As they walked out for the toss, it was Atticus leading the way. He stepped over the ropes onto the green with Clive Lloyd, and there he was in flesh! The stadium expanded and occupied more space in that instant, as chests filled up with pride. He was back in charge. Ajit Wadekar had done the job – created history at the Oval in 1971– but the world had been set right now. He would climb the mountain-face and hammer the pegs for his men to follow said their hearts. The same hearts which had been skeptical when Richard Burton had been put in charge in Where Eagles Dare and not the Gregory Peck of Guns of Navarone. And I gawked in awe. As he fielded at extra-cover languorous as a panther, looking lethal and foreboding in that India cap as he leaned into his walk as the ball was bowled. He didn’t have his Andrea Stavros, his Anthony Quinn, with him – Salim Durani had been dropped. Frankly, Tiger didn’t do much of note in that match – only Lloyd, Kallicharan and Greenidge did – other than materialize in real life after hogging the imagination. But enraptured I was – albeit more by how he was perceived and received than by his deeds.

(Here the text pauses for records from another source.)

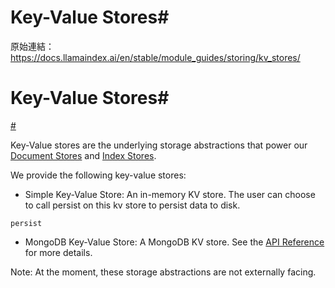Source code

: # Key-Value Stores#

原始連結：https://docs.llamaindex.ai/en/stable/module_guides/storing/kv_stores/

# Key-Value Stores#

[#](https://docs.llamaindex.ai/en/stable/module_guides/storing/kv_stores/#key-value-stores)

Key-Value stores are the underlying storage abstractions that power our [Document Stores](https://docs.llamaindex.ai/en/stable/module_guides/storing/docstores/) and [Index Stores](https://docs.llamaindex.ai/en/stable/module_guides/storing/index_stores/).

We provide the following key-value stores:

- Simple Key-Value Store: An in-memory KV store. The user can choose to call persist on this kv store to persist data to disk.
```
persist
```

- MongoDB Key-Value Store: A MongoDB KV store.
See the [API Reference](https://docs.llamaindex.ai/en/stable/api_reference/storage/kvstore/) for more details.

Note: At the moment, these storage abstractions are not externally facing.

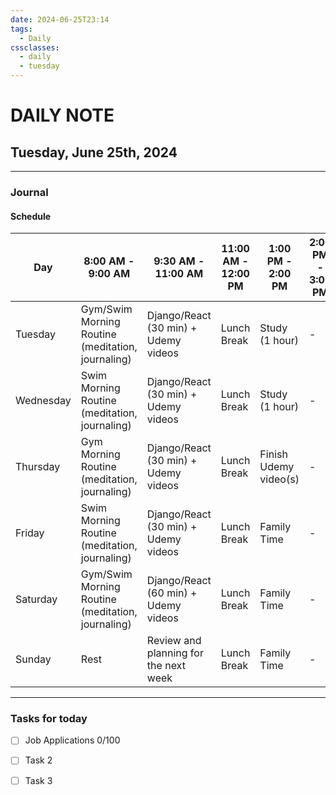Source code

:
 ```yaml
---
date: 2024-06-25T23:14
tags:
  - Daily
cssclasses:
  - daily
  - tuesday
---
```

# DAILY NOTE
## Tuesday, June 25th, 2024
***
### Journal
#### Schedule

| Day | 8:00 AM - 9:00 AM | 9:30 AM - 11:00 AM | 11:00 AM - 12:00 PM | 1:00 PM - 2:00 PM | 2:00 PM - 3:00 PM | 4:00 PM - 5:00 PM | 6:00 PM |
| --- | --- | --- | --- | --- | --- | --- | --- |
| Tuesday | Gym/Swim Morning Routine (meditation, journaling) | Django/React (30 min) + Udemy videos | Lunch Break | Study (1 hour) | - | - | Family Time |
| Wednesday | Swim Morning Routine (meditation, journaling) | Django/React (30 min) + Udemy videos | Lunch Break | Study (1 hour) | - | - | Family Time |
| Thursday | Gym Morning Routine (meditation, journaling) | Django/React (30 min) + Udemy videos | Lunch Break | Finish Udemy video(s) | - | - | Family Time |
| Friday | Swim Morning Routine (meditation, journaling) | Django/React (30 min) + Udemy videos | Lunch Break | Family Time | - | - | Family Time |
| Saturday | Gym/Swim Morning Routine (meditation, journaling) | Django/React (60 min) + Udemy videos | Lunch Break | Family Time | - | - | Family Time |
| Sunday | Rest | Review and planning for the next week | Lunch Break | Family Time | - | - | Family Time |


***
### Tasks for today
- [ ] Job Applications 0/100
- [ ] Task 2
- [ ] Task 3


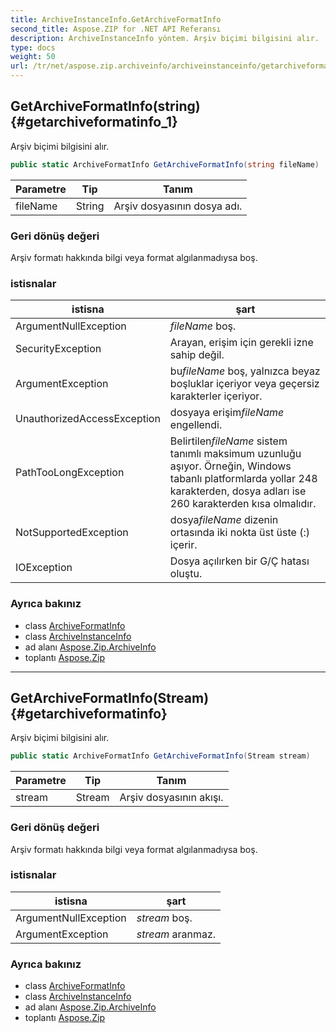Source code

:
 ```yaml
---
title: ArchiveInstanceInfo.GetArchiveFormatInfo
second_title: Aspose.ZIP for .NET API Referansı
description: ArchiveInstanceInfo yöntem. Arşiv biçimi bilgisini alır.
type: docs
weight: 50
url: /tr/net/aspose.zip.archiveinfo/archiveinstanceinfo/getarchiveformatinfo/
---
```

## GetArchiveFormatInfo(string) {#getarchiveformatinfo_1}

Arşiv biçimi bilgisini alır.

```csharp
public static ArchiveFormatInfo GetArchiveFormatInfo(string fileName)
```

| Parametre | Tip | Tanım |
| --- | --- | --- |
| fileName | String | Arşiv dosyasının dosya adı. |

### Geri dönüş değeri

Arşiv formatı hakkında bilgi veya format algılanmadıysa boş.

### istisnalar

| istisna | şart |
| --- | --- |
| ArgumentNullException | *fileName* boş. |
| SecurityException | Arayan, erişim için gerekli izne sahip değil. |
| ArgumentException | bu*fileName* boş, yalnızca beyaz boşluklar içeriyor veya geçersiz karakterler içeriyor. |
| UnauthorizedAccessException | dosyaya erişim*fileName* engellendi. |
| PathTooLongException | Belirtilen*fileName* sistem tanımlı maksimum uzunluğu aşıyor. Örneğin, Windows tabanlı platformlarda yollar 248 karakterden, dosya adları ise 260 karakterden kısa olmalıdır. |
| NotSupportedException | dosya*fileName* dizenin ortasında iki nokta üst üste (:) içerir. |
| IOException | Dosya açılırken bir G/Ç hatası oluştu. |

### Ayrıca bakınız

* class [ArchiveFormatInfo](../../archiveformatinfo/)
* class [ArchiveInstanceInfo](../)
* ad alanı [Aspose.Zip.ArchiveInfo](../../archiveinstanceinfo/)
* toplantı [Aspose.Zip](../../../)

---

## GetArchiveFormatInfo(Stream) {#getarchiveformatinfo}

Arşiv biçimi bilgisini alır.

```csharp
public static ArchiveFormatInfo GetArchiveFormatInfo(Stream stream)
```

| Parametre | Tip | Tanım |
| --- | --- | --- |
| stream | Stream | Arşiv dosyasının akışı. |

### Geri dönüş değeri

Arşiv formatı hakkında bilgi veya format algılanmadıysa boş.

### istisnalar

| istisna | şart |
| --- | --- |
| ArgumentNullException | *stream* boş. |
| ArgumentException | *stream* aranmaz. |

### Ayrıca bakınız

* class [ArchiveFormatInfo](../../archiveformatinfo/)
* class [ArchiveInstanceInfo](../)
* ad alanı [Aspose.Zip.ArchiveInfo](../../archiveinstanceinfo/)
* toplantı [Aspose.Zip](../../../)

And so it continued with reminders all along. Sunil Gavaskar was named the Wisden Cricketer of the Year for 1980, but we had to listen to them talk about 1968, when Tiger won the accolade. Attempting to follow Ian Botham’s exploits at Headingley in 1981 on the BBC begat constant interruptions over the shoulder about Tiger’s fighting 148 at the same ground in 1967. Even post-retirement, every Indian captain had to endure unending tirades of comparison to him. Azhar? Dada? Are you kidding? “Remember India’s first ever overseas win against the Kiwis?”they thundered. “Why don’t they just make him chairman of the selectors for life?” they argued as India’s “bunch of jokers” bungled around. He could never do any wrong – almost. Like when he was in the news for some alleged poaching. That embarrassed them and they tried to brush it off stiffly “This hunting business is the kind of thing people from royal families do, you know?” It was like Gregory Peck playing Josef Mengele in The Boys from Brazil. It had to be an anomaly.

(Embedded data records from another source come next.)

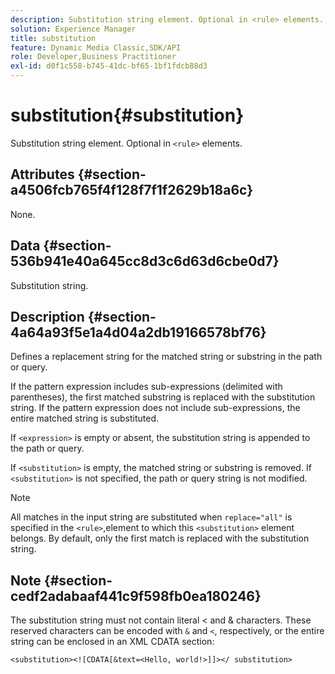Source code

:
 ```yaml
---
description: Substitution string element. Optional in <rule> elements.
solution: Experience Manager
title: substitution
feature: Dynamic Media Classic,SDK/API
role: Developer,Business Practitioner
exl-id: d0f1c558-b745-41dc-bf65-1bf1fdcb88d3
---
```

# substitution{#substitution}

Substitution string element. Optional in `<rule>` elements.

## Attributes {#section-a4506fcb765f4f128f7f1f2629b18a6c}

None.

## Data {#section-536b941e40a645cc8d3c6d63d6cbe0d7}

Substitution string.

## Description {#section-4a64a93f5e1a4d04a2db19166578bf76}

Defines a replacement string for the matched string or substring in the path or query.

If the pattern expression includes sub-expressions (delimited with parentheses), the first matched substring is replaced with the substitution string. If the pattern expression does not include sub-expressions, the entire matched string is substituted.

If `<expression>` is empty or absent, the substitution string is appended to the path or query.

If `<substitution>` is empty, the matched string or substring is removed. If `<substitution>` is not specified, the path or query string is not modified.

>[!NOTE]
>
>All matches in the input string are substituted when `replace="all"` is specified in the `<rule>`,element to which this `<substitution>` element belongs. By default, only the first match is replaced with the substitution string.

## Note {#section-cedf2adabaaf441c9f598fb0ea180246}

The substitution string must not contain literal < and & characters. These reserved characters can be encoded with `&` and `<`, respectively, or the entire string can be enclosed in an XML CDATA section:

`<substitution><![CDATA[&text=<Hello, world!>]]></ substitution>`
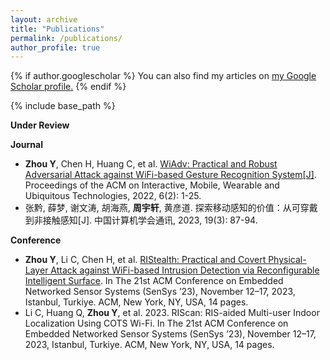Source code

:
 ```yaml
---
layout: archive
title: "Publications"
permalink: /publications/
author_profile: true
---
```


{% if author.googlescholar %}
  You can also find my articles on <u><a href="{{author.googlescholar}}">my Google Scholar profile</a>.</u>
{% endif %}

{% include base_path %}


**Under Review**


**Journal**
- **Zhou Y**, Chen H, Huang C, et al. [WiAdv: Practical and Robust Adversarial Attack against WiFi-based Gesture Recognition System\[J\]](https://dl.acm.org/doi/abs/10.1145/3534618). Proceedings of the ACM on Interactive, Mobile, Wearable and Ubiquitous Technologies, 2022, 6(2): 1-25.
- 张黔, 薛梦, 谢文涛, 胡海燕, **周宇轩**, 黄彦道. 探索移动感知的价值：从可穿戴到非接触感知[J]. 中国计算机学会通讯, 2023, 19(3): 87-94.


**Conference**
- **Zhou Y**, Li C, Chen H, et al. [RIStealth: Practical and Covert Physical-Layer Attack against WiFi-based Intrusion Detection via Reconfigurable Intelligent Surface](https://doi.org/10.1145/3625687.3625790). In The 21st ACM Conference on Embedded Networked Sensor Systems (SenSys ’23), November 12–17, 2023, Istanbul, Turkiye. ACM, New York, NY, USA, 14 pages.
- Li C, Huang Q, **Zhou Y**, et al. 2023. RIScan: RIS-aided Multi-user Indoor Localization Using COTS Wi-Fi. In The 21st ACM Conference on Embedded Networked Sensor Systems (SenSys ’23), November 12–17, 2023, Istanbul, Turkiye. ACM, New York, NY, USA, 14 pages.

That is how I want to remember you Tiger, as the tabloids go lurid with the deeds of shame of the cartel you have lent your name to. And I do not want to venture near how it hurts and stings to that generation who looked at you as Indian cricket’s own Gregory Peck; for them to see your name intermixed with these “custodians” of Indian cricket. They will never permit you to lead any team on any mission, lest you actually try to do your job. And do it the only way you know – with true leadership and principles that might end up breaching their carefully constructed façades and castling their house of cards.

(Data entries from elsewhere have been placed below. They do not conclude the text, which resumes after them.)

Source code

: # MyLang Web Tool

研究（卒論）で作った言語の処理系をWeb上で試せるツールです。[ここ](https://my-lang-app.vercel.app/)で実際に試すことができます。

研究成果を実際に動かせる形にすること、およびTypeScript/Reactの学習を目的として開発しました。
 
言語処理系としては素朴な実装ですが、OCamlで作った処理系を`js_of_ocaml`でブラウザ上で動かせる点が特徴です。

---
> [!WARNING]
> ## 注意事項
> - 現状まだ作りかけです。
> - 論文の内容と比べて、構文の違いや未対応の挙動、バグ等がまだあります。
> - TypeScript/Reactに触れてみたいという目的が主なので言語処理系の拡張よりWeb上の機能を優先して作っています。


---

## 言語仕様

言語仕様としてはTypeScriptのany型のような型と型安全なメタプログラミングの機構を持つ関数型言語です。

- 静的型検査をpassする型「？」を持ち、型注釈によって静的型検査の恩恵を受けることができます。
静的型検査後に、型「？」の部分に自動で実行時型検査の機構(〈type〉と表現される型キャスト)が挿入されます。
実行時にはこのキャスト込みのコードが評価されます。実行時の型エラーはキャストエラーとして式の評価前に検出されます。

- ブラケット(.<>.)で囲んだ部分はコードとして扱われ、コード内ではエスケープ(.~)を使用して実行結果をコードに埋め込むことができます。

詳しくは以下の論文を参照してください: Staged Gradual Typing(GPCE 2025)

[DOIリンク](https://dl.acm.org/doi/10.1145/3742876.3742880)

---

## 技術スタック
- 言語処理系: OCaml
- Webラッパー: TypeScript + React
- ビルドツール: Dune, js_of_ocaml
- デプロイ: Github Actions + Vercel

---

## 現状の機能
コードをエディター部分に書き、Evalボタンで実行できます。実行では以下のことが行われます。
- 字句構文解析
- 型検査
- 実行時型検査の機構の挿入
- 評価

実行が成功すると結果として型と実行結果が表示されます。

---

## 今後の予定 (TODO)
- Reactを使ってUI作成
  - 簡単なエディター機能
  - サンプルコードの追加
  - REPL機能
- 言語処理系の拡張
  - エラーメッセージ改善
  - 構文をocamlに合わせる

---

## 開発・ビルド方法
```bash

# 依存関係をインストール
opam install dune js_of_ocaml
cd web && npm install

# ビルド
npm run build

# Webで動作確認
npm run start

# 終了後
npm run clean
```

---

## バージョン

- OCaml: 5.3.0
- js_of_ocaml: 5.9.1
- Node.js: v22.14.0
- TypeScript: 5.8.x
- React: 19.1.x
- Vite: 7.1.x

Walk away Tiger, before it gets any more sordid, if that is somehow even possible. You don’t need them, and frankly, they don’t really need you – other than on their marquee. Don’t allow them to portray you as a good Godfather of their family. Luca and Clemenza can handle “cricketing matters” on that council fine. Speak what’s on your mind and walk away. Don’t hold back. Cut loose with a few choice words and bid adieu.